Fahri, adalah orang yang sederhana. Terlihat dari apa yang ia kenakan, apa yang ia bawa, dan dimana ia biasa bergaul.
Pakaiannya adalah pakaian paling sederhana yang pernah saya lihat, sehingga warna dari pakaiannya pun sudah mulai luntur. Handphone yang ia bawa adalah HP jadul, yang jika harus mendapat sms ia harus mengorbankan sms lain yang lebih dahulu masuk, tak ada sms yang lama tersimpan karena kapasitas dari HP itu hanya mampu menampung beberapa sms saja. Sepeda motor yang ia pakai adalah warisan bapaknya. Sepeda motor itu jika dibawa lari kencang akan bergetar sekrup-sekrupnya dan menangis mesinnya. Jika bensin akan habis pun motor itu perlu diperlakukan khusus. Indra pendengaran kita harus berjalan dengan baik karena indikatornya jika tangki bensin tidak berbunyi “klotak-klotak” maka bensin aka segera habis.
Saya mengira, ini semua tidaklah berlangsung lama. Kita tunggu saja beberapa bulan lagi, karena Penghasilannya dua bulan saja sudah sanggup untuk membeli sepeda motor baru. Saya kira ia akan membeli sepeda motor dan handphone baru beberapa bulan lagi.

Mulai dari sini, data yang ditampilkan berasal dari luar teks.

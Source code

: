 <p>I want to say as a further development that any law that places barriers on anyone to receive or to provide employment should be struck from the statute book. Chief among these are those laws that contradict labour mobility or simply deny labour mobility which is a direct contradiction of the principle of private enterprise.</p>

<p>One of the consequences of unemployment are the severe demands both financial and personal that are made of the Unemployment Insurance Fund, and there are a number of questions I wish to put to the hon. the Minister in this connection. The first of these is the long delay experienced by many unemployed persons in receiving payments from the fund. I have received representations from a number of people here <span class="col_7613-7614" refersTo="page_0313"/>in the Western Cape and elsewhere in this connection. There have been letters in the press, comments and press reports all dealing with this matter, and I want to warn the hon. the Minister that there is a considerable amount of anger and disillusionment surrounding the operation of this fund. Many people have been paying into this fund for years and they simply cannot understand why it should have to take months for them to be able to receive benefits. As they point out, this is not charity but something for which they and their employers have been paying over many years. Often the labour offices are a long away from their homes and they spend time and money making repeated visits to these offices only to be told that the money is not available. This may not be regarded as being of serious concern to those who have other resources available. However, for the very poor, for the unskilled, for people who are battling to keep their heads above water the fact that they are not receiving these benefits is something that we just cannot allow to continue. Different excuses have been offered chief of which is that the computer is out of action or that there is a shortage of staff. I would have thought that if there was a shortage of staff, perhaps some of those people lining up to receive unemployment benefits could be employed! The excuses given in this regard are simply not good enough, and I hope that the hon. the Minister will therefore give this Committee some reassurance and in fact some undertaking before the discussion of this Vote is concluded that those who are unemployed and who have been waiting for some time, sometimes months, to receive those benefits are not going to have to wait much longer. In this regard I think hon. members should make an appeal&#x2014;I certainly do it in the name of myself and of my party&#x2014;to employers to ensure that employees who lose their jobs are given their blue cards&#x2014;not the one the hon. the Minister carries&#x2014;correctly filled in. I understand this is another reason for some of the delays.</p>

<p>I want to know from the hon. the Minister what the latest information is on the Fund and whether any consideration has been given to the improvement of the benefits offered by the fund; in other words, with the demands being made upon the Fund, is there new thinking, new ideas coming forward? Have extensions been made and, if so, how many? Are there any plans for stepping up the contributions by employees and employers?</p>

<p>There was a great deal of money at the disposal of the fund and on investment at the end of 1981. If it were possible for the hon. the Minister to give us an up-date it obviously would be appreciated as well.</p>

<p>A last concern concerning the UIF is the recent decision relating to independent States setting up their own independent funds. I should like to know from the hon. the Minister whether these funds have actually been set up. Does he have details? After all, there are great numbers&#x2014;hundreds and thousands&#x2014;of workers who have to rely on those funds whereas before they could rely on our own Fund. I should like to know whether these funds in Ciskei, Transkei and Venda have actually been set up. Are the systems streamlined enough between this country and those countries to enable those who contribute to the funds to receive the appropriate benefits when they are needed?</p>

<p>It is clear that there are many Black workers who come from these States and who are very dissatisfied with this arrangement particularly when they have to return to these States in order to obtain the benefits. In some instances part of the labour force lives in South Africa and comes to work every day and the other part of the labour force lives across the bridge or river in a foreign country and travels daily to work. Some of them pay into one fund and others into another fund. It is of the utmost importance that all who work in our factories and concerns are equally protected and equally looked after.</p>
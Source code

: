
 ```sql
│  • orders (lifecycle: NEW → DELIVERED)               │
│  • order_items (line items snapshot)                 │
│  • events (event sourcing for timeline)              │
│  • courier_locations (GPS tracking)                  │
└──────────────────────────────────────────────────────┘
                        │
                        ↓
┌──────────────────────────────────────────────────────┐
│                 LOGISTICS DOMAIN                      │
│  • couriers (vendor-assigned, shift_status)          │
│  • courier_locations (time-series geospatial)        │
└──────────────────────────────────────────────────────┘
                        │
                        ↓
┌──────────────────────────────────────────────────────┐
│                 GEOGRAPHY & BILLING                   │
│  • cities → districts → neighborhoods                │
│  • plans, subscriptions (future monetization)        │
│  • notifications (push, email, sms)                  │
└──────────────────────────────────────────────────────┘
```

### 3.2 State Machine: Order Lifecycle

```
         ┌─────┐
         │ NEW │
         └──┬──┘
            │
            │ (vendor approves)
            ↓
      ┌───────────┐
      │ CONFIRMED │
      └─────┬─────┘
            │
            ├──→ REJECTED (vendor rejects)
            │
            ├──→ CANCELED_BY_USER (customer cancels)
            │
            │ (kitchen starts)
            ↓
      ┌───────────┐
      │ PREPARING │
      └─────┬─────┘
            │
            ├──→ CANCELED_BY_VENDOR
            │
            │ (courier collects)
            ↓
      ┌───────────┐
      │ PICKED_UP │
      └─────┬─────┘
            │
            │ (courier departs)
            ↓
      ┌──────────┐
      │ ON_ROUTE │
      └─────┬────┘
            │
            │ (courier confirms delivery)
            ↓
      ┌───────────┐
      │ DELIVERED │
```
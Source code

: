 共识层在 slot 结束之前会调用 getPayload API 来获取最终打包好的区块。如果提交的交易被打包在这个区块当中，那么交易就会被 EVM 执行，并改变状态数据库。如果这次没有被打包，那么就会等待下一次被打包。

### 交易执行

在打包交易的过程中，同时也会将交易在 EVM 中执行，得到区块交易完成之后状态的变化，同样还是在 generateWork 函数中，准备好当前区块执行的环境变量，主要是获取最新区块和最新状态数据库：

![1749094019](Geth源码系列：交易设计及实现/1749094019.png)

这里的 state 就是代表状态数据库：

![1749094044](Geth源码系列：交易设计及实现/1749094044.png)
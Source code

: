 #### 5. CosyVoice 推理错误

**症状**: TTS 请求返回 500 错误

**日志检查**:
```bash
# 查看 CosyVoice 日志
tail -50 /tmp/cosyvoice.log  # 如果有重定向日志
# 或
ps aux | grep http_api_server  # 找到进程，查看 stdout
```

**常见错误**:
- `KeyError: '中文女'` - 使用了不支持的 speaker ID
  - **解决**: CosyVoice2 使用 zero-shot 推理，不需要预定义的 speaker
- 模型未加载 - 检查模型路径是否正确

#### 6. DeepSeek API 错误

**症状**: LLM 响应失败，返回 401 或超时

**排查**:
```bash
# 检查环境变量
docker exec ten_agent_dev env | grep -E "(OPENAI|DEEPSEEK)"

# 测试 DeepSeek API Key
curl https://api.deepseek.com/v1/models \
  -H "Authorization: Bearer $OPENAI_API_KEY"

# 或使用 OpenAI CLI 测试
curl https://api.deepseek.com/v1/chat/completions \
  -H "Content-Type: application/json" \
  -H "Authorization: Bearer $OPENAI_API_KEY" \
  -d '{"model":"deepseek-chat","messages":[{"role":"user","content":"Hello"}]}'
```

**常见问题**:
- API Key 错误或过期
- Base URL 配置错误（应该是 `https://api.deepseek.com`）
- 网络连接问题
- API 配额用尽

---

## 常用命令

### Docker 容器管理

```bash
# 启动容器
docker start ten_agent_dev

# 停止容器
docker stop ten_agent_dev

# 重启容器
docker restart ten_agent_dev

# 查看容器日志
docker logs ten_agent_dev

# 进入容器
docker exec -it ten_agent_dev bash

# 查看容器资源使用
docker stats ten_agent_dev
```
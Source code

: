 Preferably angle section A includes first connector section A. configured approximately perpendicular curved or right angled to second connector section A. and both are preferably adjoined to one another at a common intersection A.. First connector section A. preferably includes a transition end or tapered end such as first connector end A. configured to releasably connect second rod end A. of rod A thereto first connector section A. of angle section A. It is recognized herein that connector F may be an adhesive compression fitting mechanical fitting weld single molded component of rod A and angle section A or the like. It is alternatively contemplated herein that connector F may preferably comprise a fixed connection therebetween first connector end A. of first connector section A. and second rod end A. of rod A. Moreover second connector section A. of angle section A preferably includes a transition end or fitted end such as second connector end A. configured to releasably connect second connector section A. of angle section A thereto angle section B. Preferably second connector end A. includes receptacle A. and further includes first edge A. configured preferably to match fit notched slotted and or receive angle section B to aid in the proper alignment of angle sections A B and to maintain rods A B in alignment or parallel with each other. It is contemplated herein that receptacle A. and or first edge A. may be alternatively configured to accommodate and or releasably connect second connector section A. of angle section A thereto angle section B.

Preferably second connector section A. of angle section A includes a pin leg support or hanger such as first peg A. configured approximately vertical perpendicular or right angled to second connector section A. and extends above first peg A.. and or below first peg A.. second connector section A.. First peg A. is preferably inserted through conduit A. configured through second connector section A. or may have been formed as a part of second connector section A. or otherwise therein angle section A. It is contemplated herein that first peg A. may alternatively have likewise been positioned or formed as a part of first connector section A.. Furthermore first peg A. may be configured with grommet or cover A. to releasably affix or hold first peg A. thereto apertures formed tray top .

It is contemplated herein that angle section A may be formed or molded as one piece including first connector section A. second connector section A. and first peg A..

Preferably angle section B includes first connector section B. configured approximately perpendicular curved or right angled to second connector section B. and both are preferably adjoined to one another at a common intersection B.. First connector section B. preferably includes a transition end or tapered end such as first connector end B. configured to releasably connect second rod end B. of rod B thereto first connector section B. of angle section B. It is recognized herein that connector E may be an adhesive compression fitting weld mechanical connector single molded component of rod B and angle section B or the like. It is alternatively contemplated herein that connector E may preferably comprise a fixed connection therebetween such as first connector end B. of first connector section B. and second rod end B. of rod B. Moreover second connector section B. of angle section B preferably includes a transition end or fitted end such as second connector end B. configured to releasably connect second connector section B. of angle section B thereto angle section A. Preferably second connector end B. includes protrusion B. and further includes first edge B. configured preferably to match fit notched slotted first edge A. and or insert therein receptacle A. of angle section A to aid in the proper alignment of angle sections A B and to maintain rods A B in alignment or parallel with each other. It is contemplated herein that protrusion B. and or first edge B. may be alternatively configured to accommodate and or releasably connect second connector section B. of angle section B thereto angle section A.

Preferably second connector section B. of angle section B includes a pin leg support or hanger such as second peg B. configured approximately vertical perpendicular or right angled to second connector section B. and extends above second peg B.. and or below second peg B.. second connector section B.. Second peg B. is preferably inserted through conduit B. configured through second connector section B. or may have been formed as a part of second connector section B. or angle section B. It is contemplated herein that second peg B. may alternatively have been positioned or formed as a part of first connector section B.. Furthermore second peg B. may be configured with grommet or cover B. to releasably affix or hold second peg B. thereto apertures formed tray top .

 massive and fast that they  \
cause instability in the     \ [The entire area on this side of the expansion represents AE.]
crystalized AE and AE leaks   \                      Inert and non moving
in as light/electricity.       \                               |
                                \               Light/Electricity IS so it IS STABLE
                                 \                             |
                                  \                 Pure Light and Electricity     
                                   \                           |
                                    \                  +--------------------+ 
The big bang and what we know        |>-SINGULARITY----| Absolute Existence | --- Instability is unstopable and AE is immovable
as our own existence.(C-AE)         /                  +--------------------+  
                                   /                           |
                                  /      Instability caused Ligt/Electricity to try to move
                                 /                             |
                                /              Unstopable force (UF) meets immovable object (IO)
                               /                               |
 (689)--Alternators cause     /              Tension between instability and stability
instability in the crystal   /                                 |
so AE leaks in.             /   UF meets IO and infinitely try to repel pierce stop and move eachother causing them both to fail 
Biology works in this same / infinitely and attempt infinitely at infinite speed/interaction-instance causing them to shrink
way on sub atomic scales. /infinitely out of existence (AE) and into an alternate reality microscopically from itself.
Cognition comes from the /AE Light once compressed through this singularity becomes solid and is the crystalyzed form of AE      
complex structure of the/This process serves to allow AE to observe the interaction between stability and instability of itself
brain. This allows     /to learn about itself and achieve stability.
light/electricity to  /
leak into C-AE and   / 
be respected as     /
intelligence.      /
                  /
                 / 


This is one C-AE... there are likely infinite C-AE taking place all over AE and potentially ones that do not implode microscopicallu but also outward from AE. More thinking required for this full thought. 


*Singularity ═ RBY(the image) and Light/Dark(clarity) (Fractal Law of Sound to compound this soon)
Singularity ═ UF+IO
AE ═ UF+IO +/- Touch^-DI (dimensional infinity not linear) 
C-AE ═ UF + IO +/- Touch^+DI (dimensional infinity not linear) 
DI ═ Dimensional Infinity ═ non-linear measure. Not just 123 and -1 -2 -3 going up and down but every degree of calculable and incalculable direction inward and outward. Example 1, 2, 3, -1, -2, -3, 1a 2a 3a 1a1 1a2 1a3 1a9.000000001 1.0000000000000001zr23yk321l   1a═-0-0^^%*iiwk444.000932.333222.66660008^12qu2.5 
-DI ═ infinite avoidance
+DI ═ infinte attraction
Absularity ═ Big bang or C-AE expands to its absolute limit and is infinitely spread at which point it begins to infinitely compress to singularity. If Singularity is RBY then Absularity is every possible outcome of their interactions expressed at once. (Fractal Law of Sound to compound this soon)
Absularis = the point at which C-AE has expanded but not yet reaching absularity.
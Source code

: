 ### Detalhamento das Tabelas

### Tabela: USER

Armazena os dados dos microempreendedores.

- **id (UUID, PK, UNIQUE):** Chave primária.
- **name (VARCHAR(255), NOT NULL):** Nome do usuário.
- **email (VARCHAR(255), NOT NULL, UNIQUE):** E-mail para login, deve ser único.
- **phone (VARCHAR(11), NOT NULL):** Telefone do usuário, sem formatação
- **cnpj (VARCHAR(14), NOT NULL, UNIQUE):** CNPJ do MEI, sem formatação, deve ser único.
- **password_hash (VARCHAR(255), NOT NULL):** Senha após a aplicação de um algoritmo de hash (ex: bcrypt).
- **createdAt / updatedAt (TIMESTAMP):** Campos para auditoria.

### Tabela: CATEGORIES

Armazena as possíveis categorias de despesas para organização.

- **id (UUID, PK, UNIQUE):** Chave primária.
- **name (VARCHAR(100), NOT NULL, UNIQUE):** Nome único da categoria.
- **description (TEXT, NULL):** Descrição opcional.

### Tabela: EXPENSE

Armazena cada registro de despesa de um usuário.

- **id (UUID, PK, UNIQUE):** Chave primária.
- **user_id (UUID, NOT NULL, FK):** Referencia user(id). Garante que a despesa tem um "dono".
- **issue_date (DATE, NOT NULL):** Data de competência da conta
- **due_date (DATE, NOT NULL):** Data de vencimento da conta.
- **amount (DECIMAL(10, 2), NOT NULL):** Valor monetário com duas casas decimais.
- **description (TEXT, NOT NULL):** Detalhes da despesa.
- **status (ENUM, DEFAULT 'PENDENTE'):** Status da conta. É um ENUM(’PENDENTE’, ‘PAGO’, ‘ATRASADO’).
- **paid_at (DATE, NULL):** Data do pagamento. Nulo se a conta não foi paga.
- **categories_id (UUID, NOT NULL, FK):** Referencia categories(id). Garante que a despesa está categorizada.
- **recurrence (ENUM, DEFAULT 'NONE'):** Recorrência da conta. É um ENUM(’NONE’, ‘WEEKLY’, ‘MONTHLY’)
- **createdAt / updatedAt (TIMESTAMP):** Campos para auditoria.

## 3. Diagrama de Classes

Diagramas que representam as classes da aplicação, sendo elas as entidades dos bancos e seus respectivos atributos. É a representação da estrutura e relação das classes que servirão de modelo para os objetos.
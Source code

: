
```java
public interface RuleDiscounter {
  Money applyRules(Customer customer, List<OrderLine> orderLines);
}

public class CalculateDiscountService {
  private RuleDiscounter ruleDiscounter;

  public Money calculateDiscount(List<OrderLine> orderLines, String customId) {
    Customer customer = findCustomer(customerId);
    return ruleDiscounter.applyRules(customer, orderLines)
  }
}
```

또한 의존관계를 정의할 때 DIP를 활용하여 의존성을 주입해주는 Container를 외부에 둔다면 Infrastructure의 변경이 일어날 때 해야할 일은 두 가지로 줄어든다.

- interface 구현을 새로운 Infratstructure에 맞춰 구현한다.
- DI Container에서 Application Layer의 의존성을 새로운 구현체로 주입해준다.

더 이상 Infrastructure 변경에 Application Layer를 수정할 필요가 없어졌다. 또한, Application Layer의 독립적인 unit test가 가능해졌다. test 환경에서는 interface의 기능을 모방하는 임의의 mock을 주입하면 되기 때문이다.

Ternyata salah, ia memilih memberangkatkan ayahnya Haji. Subhanallah, saya sangat malu menerka hal yang tidak baik pada Fahri.
Hingga kini, beliau sudah bekerja sekitar 4 tahun di salah satu Kantor Pelayanan Pajak di Kota Bekasi dan gaya hidupnya tidak pernah berubah. Sepeda motornya masih setia menemani beliau kemanapun pergi. Mungkin bukan ia yang meninggalkan motornya namun motornya yang akan meninggalkannya nanti jika sendi-sendinya sudah tak kuat menopang dan mesinnya sudah tak saunggup berjalan. Handphonenya memang berganti, namun bukan iPhone atau BlackBerry yang ia beli, cukup HP biasa dengan harga terjangkau saja.
Hari ini kita belajar kesederhanaan dari seorang Fahri, PNS Ditjen Pajak yang terus berada pada jalur kesederhanaan.